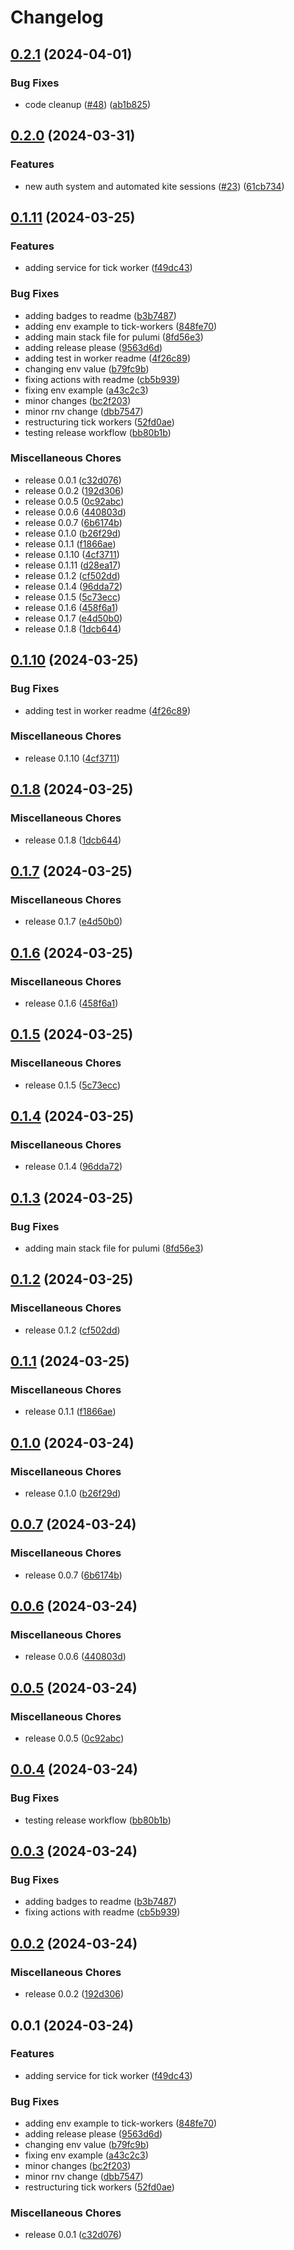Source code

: # Changelog

## [0.2.1](https://github.com/brayn003/stonk.ninja/compare/tick-workers/v0.2.0...tick-workers/v0.2.1) (2024-04-01)


### Bug Fixes

* code cleanup ([#48](https://github.com/brayn003/stonk.ninja/issues/48)) ([ab1b825](https://github.com/brayn003/stonk.ninja/commit/ab1b825b1cf714f416d2a0181943f3f3595575f5))

## [0.2.0](https://github.com/brayn003/stonk.ninja/compare/tick-workers/v0.1.11...tick-workers/v0.2.0) (2024-03-31)


### Features

* new auth system and automated kite sessions ([#23](https://github.com/brayn003/stonk.ninja/issues/23)) ([61cb734](https://github.com/brayn003/stonk.ninja/commit/61cb734009c68f6394eb977616e281797336b1fe))

## [0.1.11](https://github.com/brayn003/stonk.ninja/compare/tick-workers/v0.1.10...tick-workers/v0.1.11) (2024-03-25)


### Features

* adding service for tick worker ([f49dc43](https://github.com/brayn003/stonk.ninja/commit/f49dc43d35242117f95e220dd38635e1a4cc8083))


### Bug Fixes

* adding badges to readme ([b3b7487](https://github.com/brayn003/stonk.ninja/commit/b3b7487230d39b9d91523c948471cf4f4dfd85e5))
* adding env example to tick-workers ([848fe70](https://github.com/brayn003/stonk.ninja/commit/848fe7090c0b9e231b6d597f66a15156018dacb2))
* adding main stack file for pulumi ([8fd56e3](https://github.com/brayn003/stonk.ninja/commit/8fd56e3ac7d240987c9cfd55f565d7591b358fd9))
* adding release please ([9563d6d](https://github.com/brayn003/stonk.ninja/commit/9563d6dc6652ac613763a755297e353cf6534233))
* adding test in worker readme ([4f26c89](https://github.com/brayn003/stonk.ninja/commit/4f26c89b78b57422465d6d1058c3d7c117070512))
* changing env value ([b79fc9b](https://github.com/brayn003/stonk.ninja/commit/b79fc9b6186285e593ace780c0a5183ea1a8565b))
* fixing actions with readme ([cb5b939](https://github.com/brayn003/stonk.ninja/commit/cb5b93944b8a32783462d1bb8090e7d1a91b3d5a))
* fixing env example ([a43c2c3](https://github.com/brayn003/stonk.ninja/commit/a43c2c339b6465e95eb75e7faf814b5da0d3eb31))
* minor changes ([bc2f203](https://github.com/brayn003/stonk.ninja/commit/bc2f2030419c405869d58586de1e5d197b2c98d7))
* minor rnv change ([dbb7547](https://github.com/brayn003/stonk.ninja/commit/dbb75479fe2e4ce95631bf5fd2fdd6a059debc6d))
* restructuring tick workers ([52fd0ae](https://github.com/brayn003/stonk.ninja/commit/52fd0ae61374b30417e6461b78e5b88783b330cf))
* testing release workflow ([bb80b1b](https://github.com/brayn003/stonk.ninja/commit/bb80b1bdbbc5db70d296815eba7ce44e14935bd1))


### Miscellaneous Chores

* release 0.0.1 ([c32d076](https://github.com/brayn003/stonk.ninja/commit/c32d076e007a33218578b7e5d1609f642c88bd64))
* release 0.0.2 ([192d306](https://github.com/brayn003/stonk.ninja/commit/192d306b714948501d44a9923d441cb586bb0e67))
* release 0.0.5 ([0c92abc](https://github.com/brayn003/stonk.ninja/commit/0c92abcbf34d1500c0ab49ce94bc0cd949f1dc46))
* release 0.0.6 ([440803d](https://github.com/brayn003/stonk.ninja/commit/440803dcf27c7a26ae0e7734a707d8279d45bc0c))
* release 0.0.7 ([6b6174b](https://github.com/brayn003/stonk.ninja/commit/6b6174b20b76fad05e77f6ad0e42ef9da73bc374))
* release 0.1.0 ([b26f29d](https://github.com/brayn003/stonk.ninja/commit/b26f29de37e101846ad0d1077a68a6d3e8b0aa2a))
* release 0.1.1 ([f1866ae](https://github.com/brayn003/stonk.ninja/commit/f1866ae8b574761f8da393c4a5786ee1f2c141dd))
* release 0.1.10 ([4cf3711](https://github.com/brayn003/stonk.ninja/commit/4cf3711a45133cd3da675dfa7a41f9f5f0262e1d))
* release 0.1.11 ([d28ea17](https://github.com/brayn003/stonk.ninja/commit/d28ea17f228168a4aef48176fc9a81e80c965d9b))
* release 0.1.2 ([cf502dd](https://github.com/brayn003/stonk.ninja/commit/cf502dd574b34f10b1542eb7559306a6e6ae8595))
* release 0.1.4 ([96dda72](https://github.com/brayn003/stonk.ninja/commit/96dda7296dce348b54f6ce2141d4065841e6ef92))
* release 0.1.5 ([5c73ecc](https://github.com/brayn003/stonk.ninja/commit/5c73eccdf7e51ac142b1f3143e9b427e7b9b2e39))
* release 0.1.6 ([458f6a1](https://github.com/brayn003/stonk.ninja/commit/458f6a13d4a99d513a8d9aae1c374e69cb0bb675))
* release 0.1.7 ([e4d50b0](https://github.com/brayn003/stonk.ninja/commit/e4d50b02c9f1fb4038cb13dee210cf1582279061))
* release 0.1.8 ([1dcb644](https://github.com/brayn003/stonk.ninja/commit/1dcb6440bfb3cfe00f1490522f84d5ce67a8df2c))

## [0.1.10](https://github.com/brayn003/stonk.ninja/compare/v0.1.8...tick-workers/v0.1.10) (2024-03-25)


### Bug Fixes

* adding test in worker readme ([4f26c89](https://github.com/brayn003/stonk.ninja/commit/4f26c89b78b57422465d6d1058c3d7c117070512))


### Miscellaneous Chores

* release 0.1.10 ([4cf3711](https://github.com/brayn003/stonk.ninja/commit/4cf3711a45133cd3da675dfa7a41f9f5f0262e1d))

## [0.1.8](https://github.com/brayn003/stonk.ninja/compare/v0.1.7...stonk.ninja-tick-workers-v0.1.8) (2024-03-25)


### Miscellaneous Chores

* release 0.1.8 ([1dcb644](https://github.com/brayn003/stonk.ninja/commit/1dcb6440bfb3cfe00f1490522f84d5ce67a8df2c))

## [0.1.7](https://github.com/brayn003/stonk.ninja/compare/stonk.ninja-tick-workers-v0.1.6...stonk.ninja-tick-workers-v0.1.7) (2024-03-25)


### Miscellaneous Chores

* release 0.1.7 ([e4d50b0](https://github.com/brayn003/stonk.ninja/commit/e4d50b02c9f1fb4038cb13dee210cf1582279061))

## [0.1.6](https://github.com/brayn003/stonk.ninja/compare/stonk.ninja-tick-workers-v0.1.5...stonk.ninja-tick-workers-v0.1.6) (2024-03-25)


### Miscellaneous Chores

* release 0.1.6 ([458f6a1](https://github.com/brayn003/stonk.ninja/commit/458f6a13d4a99d513a8d9aae1c374e69cb0bb675))

## [0.1.5](https://github.com/brayn003/stonk.ninja/compare/stonk.ninja-tick-workers-v0.1.4...stonk.ninja-tick-workers-v0.1.5) (2024-03-25)


### Miscellaneous Chores

* release 0.1.5 ([5c73ecc](https://github.com/brayn003/stonk.ninja/commit/5c73eccdf7e51ac142b1f3143e9b427e7b9b2e39))

## [0.1.4](https://github.com/brayn003/stonk.ninja/compare/stonk.ninja-tick-workers-v0.1.3...stonk.ninja-tick-workers-v0.1.4) (2024-03-25)


### Miscellaneous Chores

* release 0.1.4 ([96dda72](https://github.com/brayn003/stonk.ninja/commit/96dda7296dce348b54f6ce2141d4065841e6ef92))

## [0.1.3](https://github.com/brayn003/stonk.ninja/compare/stonk.ninja-tick-workers-v0.1.2...stonk.ninja-tick-workers-v0.1.3) (2024-03-25)


### Bug Fixes

* adding main stack file for pulumi ([8fd56e3](https://github.com/brayn003/stonk.ninja/commit/8fd56e3ac7d240987c9cfd55f565d7591b358fd9))

## [0.1.2](https://github.com/brayn003/stonk.ninja/compare/stonk.ninja-tick-workers-v0.1.1...stonk.ninja-tick-workers-v0.1.2) (2024-03-25)


### Miscellaneous Chores

* release 0.1.2 ([cf502dd](https://github.com/brayn003/stonk.ninja/commit/cf502dd574b34f10b1542eb7559306a6e6ae8595))

## [0.1.1](https://github.com/brayn003/stonk.ninja/compare/stonk.ninja-tick-workers-v0.1.0...stonk.ninja-tick-workers-v0.1.1) (2024-03-25)


### Miscellaneous Chores

* release 0.1.1 ([f1866ae](https://github.com/brayn003/stonk.ninja/commit/f1866ae8b574761f8da393c4a5786ee1f2c141dd))

## [0.1.0](https://github.com/brayn003/stonk.ninja/compare/stonk.ninja-tick-workers-v0.0.7...stonk.ninja-tick-workers-v0.1.0) (2024-03-24)


### Miscellaneous Chores

* release 0.1.0 ([b26f29d](https://github.com/brayn003/stonk.ninja/commit/b26f29de37e101846ad0d1077a68a6d3e8b0aa2a))

## [0.0.7](https://github.com/brayn003/stonk.ninja/compare/stonk.ninja-tick-workers-v0.0.6...stonk.ninja-tick-workers-v0.0.7) (2024-03-24)


### Miscellaneous Chores

* release 0.0.7 ([6b6174b](https://github.com/brayn003/stonk.ninja/commit/6b6174b20b76fad05e77f6ad0e42ef9da73bc374))

## [0.0.6](https://github.com/brayn003/stonk.ninja/compare/stonk.ninja-tick-workers-v0.0.5...stonk.ninja-tick-workers-v0.0.6) (2024-03-24)


### Miscellaneous Chores

* release 0.0.6 ([440803d](https://github.com/brayn003/stonk.ninja/commit/440803dcf27c7a26ae0e7734a707d8279d45bc0c))

## [0.0.5](https://github.com/brayn003/stonk.ninja/compare/stonk.ninja-tick-workers-v0.0.4...stonk.ninja-tick-workers-v0.0.5) (2024-03-24)


### Miscellaneous Chores

* release 0.0.5 ([0c92abc](https://github.com/brayn003/stonk.ninja/commit/0c92abcbf34d1500c0ab49ce94bc0cd949f1dc46))

## [0.0.4](https://github.com/brayn003/stonk.ninja/compare/stonk.ninja-tick-workers-v0.0.3...stonk.ninja-tick-workers-v0.0.4) (2024-03-24)


### Bug Fixes

* testing release workflow ([bb80b1b](https://github.com/brayn003/stonk.ninja/commit/bb80b1bdbbc5db70d296815eba7ce44e14935bd1))

## [0.0.3](https://github.com/brayn003/stonk.ninja/compare/stonk.ninja-tick-workers-v0.0.2...stonk.ninja-tick-workers-v0.0.3) (2024-03-24)


### Bug Fixes

* adding badges to readme ([b3b7487](https://github.com/brayn003/stonk.ninja/commit/b3b7487230d39b9d91523c948471cf4f4dfd85e5))
* fixing actions with readme ([cb5b939](https://github.com/brayn003/stonk.ninja/commit/cb5b93944b8a32783462d1bb8090e7d1a91b3d5a))

## [0.0.2](https://github.com/brayn003/stonk.ninja/compare/stonk.ninja-tick-workers-v0.0.1...stonk.ninja-tick-workers-v0.0.2) (2024-03-24)


### Miscellaneous Chores

* release 0.0.2 ([192d306](https://github.com/brayn003/stonk.ninja/commit/192d306b714948501d44a9923d441cb586bb0e67))

## 0.0.1 (2024-03-24)


### Features

* adding service for tick worker ([f49dc43](https://github.com/brayn003/stonk.ninja/commit/f49dc43d35242117f95e220dd38635e1a4cc8083))


### Bug Fixes

* adding env example to tick-workers ([848fe70](https://github.com/brayn003/stonk.ninja/commit/848fe7090c0b9e231b6d597f66a15156018dacb2))
* adding release please ([9563d6d](https://github.com/brayn003/stonk.ninja/commit/9563d6dc6652ac613763a755297e353cf6534233))
* changing env value ([b79fc9b](https://github.com/brayn003/stonk.ninja/commit/b79fc9b6186285e593ace780c0a5183ea1a8565b))
* fixing env example ([a43c2c3](https://github.com/brayn003/stonk.ninja/commit/a43c2c339b6465e95eb75e7faf814b5da0d3eb31))
* minor changes ([bc2f203](https://github.com/brayn003/stonk.ninja/commit/bc2f2030419c405869d58586de1e5d197b2c98d7))
* minor rnv change ([dbb7547](https://github.com/brayn003/stonk.ninja/commit/dbb75479fe2e4ce95631bf5fd2fdd6a059debc6d))
* restructuring tick workers ([52fd0ae](https://github.com/brayn003/stonk.ninja/commit/52fd0ae61374b30417e6461b78e5b88783b330cf))


### Miscellaneous Chores

* release 0.0.1 ([c32d076](https://github.com/brayn003/stonk.ninja/commit/c32d076e007a33218578b7e5d1609f642c88bd64))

=== WHAT YOU SHOULD DO ===
Your task is to repeat the opening line of the entries above and each line after it, ending with the line that has "new auth system". Do not include the pictures.

=== SOLVED PROBLEM ===
Source code

: # Changelog

## [0.2.1](https://github.com/brayn003/stonk.ninja/compare/tick-workers/v0.2.0...tick-workers/v0.2.1) (2024-04-01)


### Bug Fixes

* code cleanup ([#48](https://github.com/brayn003/stonk.ninja/issues/48)) ([ab1b825](https://github.com/brayn003/stonk.ninja/commit/ab1b825b1cf714f416d2a0181943f3f3595575f5))

## [0.2.0](https://github.com/brayn003/stonk.ninja/compare/tick-workers/v0.1.11...tick-workers/v0.2.0) (2024-03-31)


### Features

* new auth system and automated kite sessions ([#23](https://github.com/brayn003/stonk.ninja/issues/23)) ([61cb734](https://github.com/brayn003/stonk.ninja/commit/61cb734009c68f6394eb977616e281797336b1fe))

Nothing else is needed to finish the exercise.